Speaking with vendors about a robust WMS for your small warehouse can be intimidating. Presentations get flashy and promise gains that are out of this world, but your needs are stuck firmly on the floor. In all the homework and reading you do, things tend to blend together, and it can be difficult to make sure you understand the nuances of offers and tools.

We’ve put together three different kinds of questions and considerations to help you take a moment and think about your WMS on a practical level for today, plus a strategic level for growth beyond tomorrow.

Is the ROI calculation right for you?

One of the hardest tasks for a small warehouse to get right is understanding the ROI calculations you need to use during the selection, implementation, and usage phases. Don’t feel too bad though; it’s also one of the hardest things for large companies to do too.

Start by creating metrics for your existing operations. How long does it take to process an order, fill it, reorder inventory, and have everything you need to keep your warehouse clean and ready to serve your business?

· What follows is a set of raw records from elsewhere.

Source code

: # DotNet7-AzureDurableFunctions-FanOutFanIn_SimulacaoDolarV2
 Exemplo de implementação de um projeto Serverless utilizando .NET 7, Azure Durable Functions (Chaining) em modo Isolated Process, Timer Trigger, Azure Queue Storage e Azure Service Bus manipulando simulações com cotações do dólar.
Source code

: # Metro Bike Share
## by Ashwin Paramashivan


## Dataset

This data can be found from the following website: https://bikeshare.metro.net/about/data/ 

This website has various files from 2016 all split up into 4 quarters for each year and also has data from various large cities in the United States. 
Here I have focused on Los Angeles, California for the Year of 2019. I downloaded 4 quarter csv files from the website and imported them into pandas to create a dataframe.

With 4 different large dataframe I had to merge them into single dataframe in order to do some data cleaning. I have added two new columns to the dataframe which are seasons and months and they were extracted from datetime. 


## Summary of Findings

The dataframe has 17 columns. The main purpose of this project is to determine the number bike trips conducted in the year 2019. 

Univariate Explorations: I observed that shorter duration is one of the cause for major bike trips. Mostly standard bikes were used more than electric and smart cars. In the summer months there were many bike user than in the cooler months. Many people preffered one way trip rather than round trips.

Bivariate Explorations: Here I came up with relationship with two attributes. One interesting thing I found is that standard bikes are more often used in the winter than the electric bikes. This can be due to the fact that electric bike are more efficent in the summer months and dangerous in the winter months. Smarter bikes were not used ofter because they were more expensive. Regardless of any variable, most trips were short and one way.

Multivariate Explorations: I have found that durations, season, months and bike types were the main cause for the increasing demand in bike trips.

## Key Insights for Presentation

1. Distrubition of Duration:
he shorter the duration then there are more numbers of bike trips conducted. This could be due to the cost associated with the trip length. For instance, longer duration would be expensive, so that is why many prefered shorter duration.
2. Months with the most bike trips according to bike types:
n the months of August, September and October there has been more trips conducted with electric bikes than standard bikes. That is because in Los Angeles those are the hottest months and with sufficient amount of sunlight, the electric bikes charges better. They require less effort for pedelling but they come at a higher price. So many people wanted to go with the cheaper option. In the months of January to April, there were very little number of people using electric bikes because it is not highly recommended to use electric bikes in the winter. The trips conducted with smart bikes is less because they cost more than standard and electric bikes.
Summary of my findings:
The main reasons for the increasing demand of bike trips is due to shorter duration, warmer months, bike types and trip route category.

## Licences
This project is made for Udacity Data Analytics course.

Find the right WMS for your small warehouse with this comprehensive WMS selection checklist

Get your numbers together ahead of time, so you know what you can measure with real data and ask about these elements during your RFP and selection process. Seek a vendor and WMS that directly addresses the areas you want to improve.

A best practice for vendors responding to an RFP is to highlight tangible benefits as well as those more difficult to quantify during the selection process. Look for stats around improve customer service, different types of efficiency gains, employee satisfaction improvements, and more.

Skimping on training questions

Small companies tend just to have a few people who manage their WMS, especially dashboards. This can work out well if you’ve got someone mid-career who plans on staying for quite some time to be your core trainer.

Unfortunately, reality often intervenes, and people change jobs for a variety of reasons. If you don’t train multiple people on each aspect of the WMS, you risk losing institutional knowledge that makes it successful.

When staff aren’t trained on the new WMS or aren’t held accountable, there’s also a chance they won’t use the new system and instead find ways to work around it and stick to old habits. This will harm your ROI as well as the productivity of your warehouse.

So, what does this have to do with selection?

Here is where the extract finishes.